WORK TASK: Collect all lines containing the word "first" from the data.

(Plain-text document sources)
━━━━━━━━━━━━━━━━━━━━

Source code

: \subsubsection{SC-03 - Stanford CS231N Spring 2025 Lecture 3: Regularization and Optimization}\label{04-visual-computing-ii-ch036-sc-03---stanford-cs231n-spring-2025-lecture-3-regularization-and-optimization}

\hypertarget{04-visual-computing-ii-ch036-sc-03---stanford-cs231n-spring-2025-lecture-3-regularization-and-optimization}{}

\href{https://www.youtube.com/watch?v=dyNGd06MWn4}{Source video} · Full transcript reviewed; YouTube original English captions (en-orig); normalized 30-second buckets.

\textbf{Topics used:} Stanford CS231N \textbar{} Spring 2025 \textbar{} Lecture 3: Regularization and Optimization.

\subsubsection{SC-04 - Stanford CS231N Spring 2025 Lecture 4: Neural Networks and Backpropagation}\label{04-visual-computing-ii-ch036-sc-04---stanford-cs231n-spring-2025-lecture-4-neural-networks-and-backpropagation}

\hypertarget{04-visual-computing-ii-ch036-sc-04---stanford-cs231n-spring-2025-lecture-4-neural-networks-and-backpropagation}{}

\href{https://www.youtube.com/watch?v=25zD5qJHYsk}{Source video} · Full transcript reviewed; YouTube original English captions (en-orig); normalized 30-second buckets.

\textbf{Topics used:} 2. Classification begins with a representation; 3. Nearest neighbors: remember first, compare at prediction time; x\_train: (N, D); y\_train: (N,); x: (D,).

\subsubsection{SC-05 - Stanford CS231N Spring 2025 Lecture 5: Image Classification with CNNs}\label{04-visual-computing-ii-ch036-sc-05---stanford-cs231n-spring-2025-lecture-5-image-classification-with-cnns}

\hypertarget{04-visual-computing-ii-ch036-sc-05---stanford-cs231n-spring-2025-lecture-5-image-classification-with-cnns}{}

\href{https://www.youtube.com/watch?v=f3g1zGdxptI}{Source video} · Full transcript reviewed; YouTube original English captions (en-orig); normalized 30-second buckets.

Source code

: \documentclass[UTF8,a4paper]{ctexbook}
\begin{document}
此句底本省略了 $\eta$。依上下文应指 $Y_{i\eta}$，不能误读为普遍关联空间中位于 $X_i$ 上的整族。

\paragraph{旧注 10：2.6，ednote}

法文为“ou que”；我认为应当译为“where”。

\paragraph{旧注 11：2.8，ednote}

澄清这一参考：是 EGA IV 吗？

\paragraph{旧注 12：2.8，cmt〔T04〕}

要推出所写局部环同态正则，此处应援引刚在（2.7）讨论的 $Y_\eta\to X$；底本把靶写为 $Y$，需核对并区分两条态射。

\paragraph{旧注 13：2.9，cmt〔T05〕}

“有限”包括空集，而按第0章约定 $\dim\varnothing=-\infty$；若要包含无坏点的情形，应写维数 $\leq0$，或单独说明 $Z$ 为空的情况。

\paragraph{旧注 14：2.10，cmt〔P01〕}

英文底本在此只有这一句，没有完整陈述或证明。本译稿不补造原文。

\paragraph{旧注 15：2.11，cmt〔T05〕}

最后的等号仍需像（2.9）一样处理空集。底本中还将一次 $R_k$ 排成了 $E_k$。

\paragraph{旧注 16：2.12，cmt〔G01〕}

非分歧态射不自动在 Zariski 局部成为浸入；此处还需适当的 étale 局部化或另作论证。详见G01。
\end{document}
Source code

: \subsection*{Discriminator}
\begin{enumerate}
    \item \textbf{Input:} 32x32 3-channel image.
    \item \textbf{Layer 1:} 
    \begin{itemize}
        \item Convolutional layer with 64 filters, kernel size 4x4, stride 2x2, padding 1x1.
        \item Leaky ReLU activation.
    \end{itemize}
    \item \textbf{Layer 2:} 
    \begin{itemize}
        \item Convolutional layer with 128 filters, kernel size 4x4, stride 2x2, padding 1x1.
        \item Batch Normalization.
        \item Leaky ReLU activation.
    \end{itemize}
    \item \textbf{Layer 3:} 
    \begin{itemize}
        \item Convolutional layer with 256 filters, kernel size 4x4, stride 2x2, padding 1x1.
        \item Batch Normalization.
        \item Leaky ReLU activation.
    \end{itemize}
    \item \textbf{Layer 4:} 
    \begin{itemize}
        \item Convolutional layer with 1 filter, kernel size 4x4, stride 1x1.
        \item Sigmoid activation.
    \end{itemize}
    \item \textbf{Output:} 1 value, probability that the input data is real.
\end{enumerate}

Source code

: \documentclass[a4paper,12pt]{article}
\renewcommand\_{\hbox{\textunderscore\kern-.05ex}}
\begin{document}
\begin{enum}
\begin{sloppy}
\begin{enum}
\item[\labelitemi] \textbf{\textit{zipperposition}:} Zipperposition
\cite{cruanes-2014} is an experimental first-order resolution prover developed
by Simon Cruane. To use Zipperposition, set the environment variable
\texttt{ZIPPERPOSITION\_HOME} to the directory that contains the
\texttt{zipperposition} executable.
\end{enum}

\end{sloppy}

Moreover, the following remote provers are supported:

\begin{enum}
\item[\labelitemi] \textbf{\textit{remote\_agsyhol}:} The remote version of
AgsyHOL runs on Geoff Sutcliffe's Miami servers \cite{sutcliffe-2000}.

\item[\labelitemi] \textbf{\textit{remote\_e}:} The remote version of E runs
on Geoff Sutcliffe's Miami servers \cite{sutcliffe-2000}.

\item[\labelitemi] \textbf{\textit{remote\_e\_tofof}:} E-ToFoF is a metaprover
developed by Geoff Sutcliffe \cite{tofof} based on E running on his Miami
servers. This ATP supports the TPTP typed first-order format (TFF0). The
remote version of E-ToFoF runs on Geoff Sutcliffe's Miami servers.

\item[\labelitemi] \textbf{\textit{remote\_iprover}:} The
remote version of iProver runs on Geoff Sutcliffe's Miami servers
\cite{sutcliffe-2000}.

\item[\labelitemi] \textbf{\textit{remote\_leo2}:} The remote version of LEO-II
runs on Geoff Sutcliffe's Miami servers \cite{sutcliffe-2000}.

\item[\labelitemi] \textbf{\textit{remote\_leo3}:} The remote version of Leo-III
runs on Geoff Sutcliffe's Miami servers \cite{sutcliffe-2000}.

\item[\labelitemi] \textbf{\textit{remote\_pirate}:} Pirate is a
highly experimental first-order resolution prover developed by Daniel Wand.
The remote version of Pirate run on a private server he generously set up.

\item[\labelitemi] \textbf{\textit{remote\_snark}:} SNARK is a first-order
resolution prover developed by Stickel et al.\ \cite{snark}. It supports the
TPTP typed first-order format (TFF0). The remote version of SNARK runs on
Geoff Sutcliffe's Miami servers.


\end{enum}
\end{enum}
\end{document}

━━━━━━━━━━━━━━━━━━━━

RESULT OF THIS TASK:
\textbf{Topics used:} 2. Classification begins with a representation; 3. Nearest neighbors: remember first, compare at prediction time; x\_train: (N, D); y\_train: (N,); x: (D,).
\cite{cruanes-2014} is an experimental first-order resolution prover developed
servers. This ATP supports the TPTP typed first-order format (TFF0). The
highly experimental first-order resolution prover developed by Daniel Wand.
\item[\labelitemi] \textbf{\textit{remote\_snark}:} SNARK is a first-order
TPTP typed first-order format (TFF0). The remote version of SNARK runs on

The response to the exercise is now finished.